Allegra Frank: “hi i’m allegra and this is my horror story”

Talk Summary and Resources by Alex Turvy

Talk Summary:

Beginning with her own middle school embarrassment, Daily Beast Deputy Editor Allegra Frank adds some nuance to the conversation about online anonymity via her own taxonomy that highlights the different ways that someone might be anonymous and how they might be used

Key Insights and Questions:

  • Norms about privacy and PII on blogs and social media have really fundamentally changed, of course, but even in the Xanga and Live Journal days – people exploited times when people didn’t realize that they were not anonymous.

  • We ought to have more granularity when we’re talking about anonymity.

  • This taxonomy is helpful, but it’s important to acknowledge when intentions/expectations about anonymity are breached (e.g. doxxing, even a ‘soft’ dox).

  • Chan boards are an extreme example of anonymity culture, where identifying users in any of these ways is literally impossible by design.

Talk Notes and Resources:

  • This account is a great demonstration of how little anonymity is actually possible online as soon as you start sharing anything at all. This user is an expert at using tiny bits of information to find any user’s real-life identity and location and does this in an educational way, not a threatening one.

  • Understanding Online Anonymity

    • “By taking into account both technical and social dimensions, we argue that online anonymity should not be conceptualized in absolute terms but as an inherently fluid and transitional condition that characterizes any kind of social interaction online.”

  • Effects of anonymity, invisibility, and lack of eye-contact on toxic online disinhibition

    • I like this taxonomy specifically because it challenges any kind of moral or even functional claim on the purpose/value of anonymity like the one below -- sometimes, anonymity itself has a function.

  • 4chan and /b/: An Analysis of Anonymity and Ephemerality in a Large Online Community

    • “Although researchers and practitioners often assume that user identity and data permanence are central tools in the design of online communities, we explore how /b/ succeeds despite being almost entirely anonymous and extremely ephemeral.”

  • A Multi-faceted Approach to Anonymity Online: Examining the Relations between Anonymity and Antisocial Behaviour

    • “Anonymity alone is not adequate to induce antisocial behaviour: it requires the motivation to act in that manner”

  • BEING YOUR SELVES: IDENTITY R&D ON THE PSEUDONYMOUS INTERNET

    • “Alt Twitter accounts, to quote Sherry Turkle, “stand betwixt and between, both in and not in real life … Their boundaries are more fuzzy; the routine of playing them become part of their players' real lives. The virtual reality becomes not so much an alternative as a parallel life.”
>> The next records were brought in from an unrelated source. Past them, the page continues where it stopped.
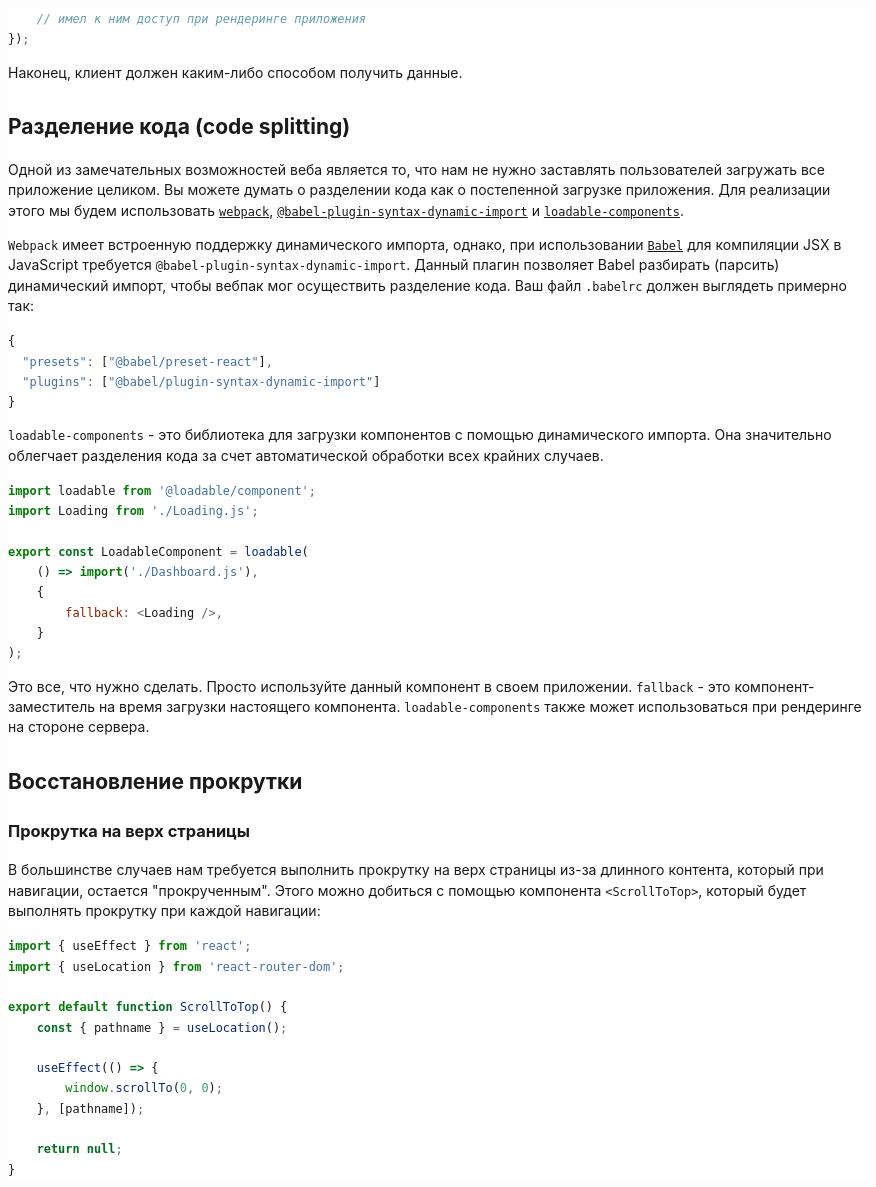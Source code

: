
```js
    // имел к ним доступ при рендеринге приложения
});
```

Наконец, клиент должен каким-либо способом получить данные.

## Разделение кода (code splitting)

Одной из замечательных возможностей веба является то, что нам не нужно заставлять пользователей загружать все приложение целиком. Вы можете думать о разделении кода как о постепенной загрузке приложения. Для реализации этого мы будем использовать <a href="https://webpack.js.org/">`webpack`</a>, <a href="https://babeljs.io/docs/en/babel-plugin-syntax-dynamic-import/">`@babel-plugin-syntax-dynamic-import`</a> и <a href="https://github.com/gregberge/loadable-components">`loadable-components`</a>.

`Webpack` имеет встроенную поддержку динамического импорта, однако, при использовании <a href="https://babeljs.io/">`Babel`</a> для компиляции JSX в JavaScript требуется `@babel-plugin-syntax-dynamic-import`. Данный плагин позволяет Babel разбирать (парсить) динамический импорт, чтобы вебпак мог осуществить разделение кода. Ваш файл `.babelrc` должен выглядеть примерно так:

```js
{
  "presets": ["@babel/preset-react"],
  "plugins": ["@babel/plugin-syntax-dynamic-import"]
}
```

`loadable-components` - это библиотека для загрузки компонентов с помощью динамического импорта. Она значительно облегчает разделения кода за счет автоматической обработки всех крайних случаев.

```js
import loadable from '@loadable/component';
import Loading from './Loading.js';

export const LoadableComponent = loadable(
    () => import('./Dashboard.js'),
    {
        fallback: <Loading />,
    }
);
```

Это все, что нужно сделать. Просто используйте данный компонент в своем приложении. `fallback` - это компонент-заместитель на время загрузки настоящего компонента. `loadable-components` также может использоваться при рендеринге на стороне сервера.

## Восстановление прокрутки

### Прокрутка на верх страницы

В большинстве случаев нам требуется выполнить прокрутку на верх страницы из-за длинного контента, который при навигации, остается "прокрученным". Этого можно добиться с помощью компонента `<ScrollToTop>`, который будет выполнять прокрутку при каждой навигации:

```js
import { useEffect } from 'react';
import { useLocation } from 'react-router-dom';

export default function ScrollToTop() {
    const { pathname } = useLocation();

    useEffect(() => {
        window.scrollTo(0, 0);
    }, [pathname]);

    return null;
}
```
    • “We grow closer to each other by learning about each other’s parallel lives. Following someone’s pseudonymous account(s) gives you a very multi-dimensional sense of who they are and how they see themselves. Many alts are more like masquerade half-masks than fully anonymous face masks. They’re loosely tied to a person’s main account, which helps to create the “layered identity” effect. Some especially active users even manage a collection of alts that respond to one another. It’s like the social media version of watching a film with the director’s commentary on. These alt collectives bring the back stage to the front stage and offer an intimate portrait of a person’s inner life. Their thought processes and internal conflicts are laid bare — transformed into content for the masses.”